Media

US considers launching Arabic TV channel
Envoy reveals plans at Press Club

Cilina Nasser
Daily Star staff

Private American organizations and the US government are considering launching Arabic-language satellite channels as part of efforts to improve the US image in the Arab world.

Senior US envoy Christopher Ross said here Friday that a private initiative to launch a satellite channel in Arabic, called Al-Haqiqa - Arabic for “The Truth” — was “an effort to address a perceived need to add an American dimension to the Arabic-language satellite programming that now exists.”

Ross, along with Richard Murphy, the former assistant secretary of state for Near East and South Asian affairs, was speaking during an open discussion on the US image in the Arab world at the Azarieh headquarters of the Beirut Press Club.

“Al-Haqiqa,” Ross said, “has decided, in the first instance, to try and help create some programming from the United States that would be of interest to the existing Arabic-language satellite stations … That’s where they are putting their first efforts, ” he said.

“I am not aware that (former) President (George) Bush Senior is behind this (initiative),” Ross said in response to a question that suggested US President George W. Bush has failed in his public diplomacy and that his father came to his rescue with a group of advisers from previous administrations to set up the satellite channel.

The US administration is also studying the possibility of establishing a satellite channel with Arabs as its target audience, according to Ross, who is a senior adviser to the undersecretary of state for public affairs and a special coordinator for public diplomacy.

“There is also within the administration consideration being given to a publicly financed, government-operated 24-hour, seven-days-a-week Arabic-language satellite station in the name of the US government, ” said Ross.

But Ross said the effort was moving slowly. “This would be a very costly initiative and it requires a lot of research to see whether there is a place for such a channel, given the fact that there are dozens of Arabic-language channels already in existence, ” he said.

Such efforts to reach out to Arab audiences “sprung out of the awareness that in today’s communications’ world, television is the primary medium. ”

During the roundtable discussions that attracted a number of Lebanese politicians and journalists, the head of Lebanon’s Audiovisual Media Council, Abdel-Hadi Mahfouz, asked why the United States had adopted a policy of double standards in the region.
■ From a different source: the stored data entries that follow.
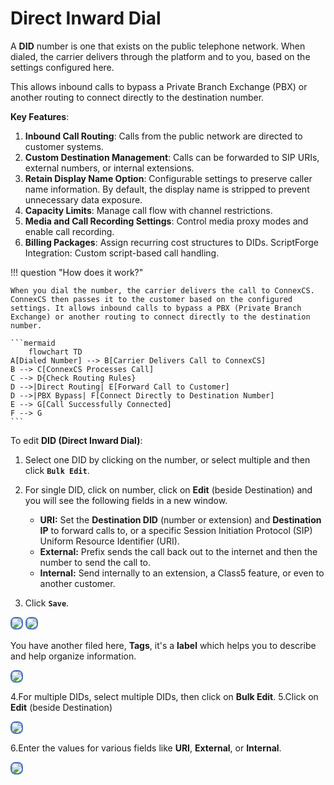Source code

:# Direct Inward Dial

A **DID** number is one that exists on the public telephone network. When dialed, the carrier delivers through the platform and to you, based on the settings configured here. 

This allows inbound calls to bypass a Private Branch Exchange (PBX) or another routing to connect directly to the destination number.

**Key Features**:

1. **Inbound Call Routing**: Calls from the public network are directed to customer systems.
2. **Custom Destination Management**: Calls can be forwarded to SIP URIs, external numbers, or internal extensions.
3. **Retain Display Name Option**: Configurable settings to preserve caller name information. By default, the display name is stripped to prevent unnecessary data exposure.
4. **Capacity Limits**: Manage call flow with channel restrictions.
5. **Media and Call Recording Settings**: Control media proxy modes and enable call recording.
6. **Billing Packages**: Assign recurring cost structures to DIDs.
ScriptForge Integration: Custom script-based call handling.

!!! question "How does it work?"

    When you dial the number, the carrier delivers the call to ConnexCS. ConnexCS then passes it to the customer based on the configured settings. It allows inbound calls to bypass a PBX (Private Branch Exchange) or another routing to connect directly to the destination number.

    ```mermaid
        flowchart TD
    A[Dialed Number] --> B[Carrier Delivers Call to ConnexCS]
    B --> C[ConnexCS Processes Call]
    C --> D{Check Routing Rules}
    D -->|Direct Routing| E[Forward Call to Customer]
    D -->|PBX Bypass| F[Connect Directly to Destination Number]
    E --> G[Call Successfully Connected]
    F --> G
    ```

To edit **DID (Direct Inward Dial)**:

1. Select one DID by clicking on the number, or select multiple and then click **`Bulk Edit`**.
2. For single DID, click on number, click on **Edit** (beside Destination) and you will see the following fields in a new window.

    + **URI:** Set the **Destination DID** (number or extension) and **Destination IP** to forward calls to, or a specific Session Initiation Protocol (SIP) Uniform Resource Identifier (URI).
    + **External:** Prefix sends the call back out to the internet and then the number to send the call to.
    + **Internal:** Send internally to an extension, a Class5 feature, or even to another customer.

3. Click **`Save`**.

<img src= "/customer-portal/img/did1.png" style="border: 2px solid #4472C4; border-radius: 8px;">

<img src= "/customer-portal/img/did2.png" style="border: 2px solid #4472C4; border-radius: 8px;">

You have another filed here, **Tags**, it's a **label** which helps you to describe and help organize information.

<img src= "/customer-portal/img/did3.png" style="border: 2px solid #4472C4; border-radius: 8px;">

4.For multiple DIDs, select multiple DIDs, then click on **Bulk Edit**.
5.Click on **Edit** (beside Destination)

<img src= "/customer-portal/img/did4.png" style="border: 2px solid #4472C4; border-radius: 8px;">

6.Enter the values for various fields like **URI**, **External**, or **Internal**.

<img src= "/customer-portal/img/did5.png" style="border: 2px solid #4472C4; border-radius: 8px;">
“Does America have a double standard?” Murphy asked in return. “Well, let me say simply that America has a bias toward Israel,” he said, answering his own question. “That’s just the story and it’s foolish to be here today looking and talking with you and not start by acknowledging that bias. ”

However, Murphy, who is currently a senior fellow at the Council on Foreign Relations, spoke positively of the “road map” for peace in the region developed by the “Quartet” that includes the United States, Russia, the European Union and the United Nations.

“You’re not seeing a document reflecting the desires of the Israeli government or the ambitions of at least some in the Israeli government,” he said.

The plan calls for the establishment of a Palestinian state by 2005.

Murphy, a former ambassador to Syria and Saudi Arabia, said there had been a shift in US policy toward the Middle East peace process, adding that the plan’s implementation would “require a great deal of energy by all parties in a partnership that America was not willing to grant in years past. ”

“The Arab-Israeli peace process was an American peace process and we regarded the Europeans and others as meddlers who would only confuse the picture, ” he said.

Criticism over the US tendency to impose its will rather than that of the Security Council regarding Iraq was refuted by the two former ambassadors.

“To say that we have no respect for the Security Council,” Murphy said, “flies in the face of facts that ... the president went back ... and negotiated for almost two months to get to the resolution, which was not as exactly as we had wanted, because it was not exactly what France and other countries like China had wanted. ”

Murphy was referring to UN Resolution 1441, which was adopted unanimously in November last year, giving Iraq, in the words of the resolution, “a final opportunity to comply with its disarmament obligations. ”

“The principal effort underway today is to keep pressure on Saddam Hussein to implement the relevant UN resolutions, ” Ross said.

“There’s a long way to go in the inspection process,” he added. “No decision has been taken to move to military action … it remains a possibility if Saddam Hussein does not implement the UN resolutions.”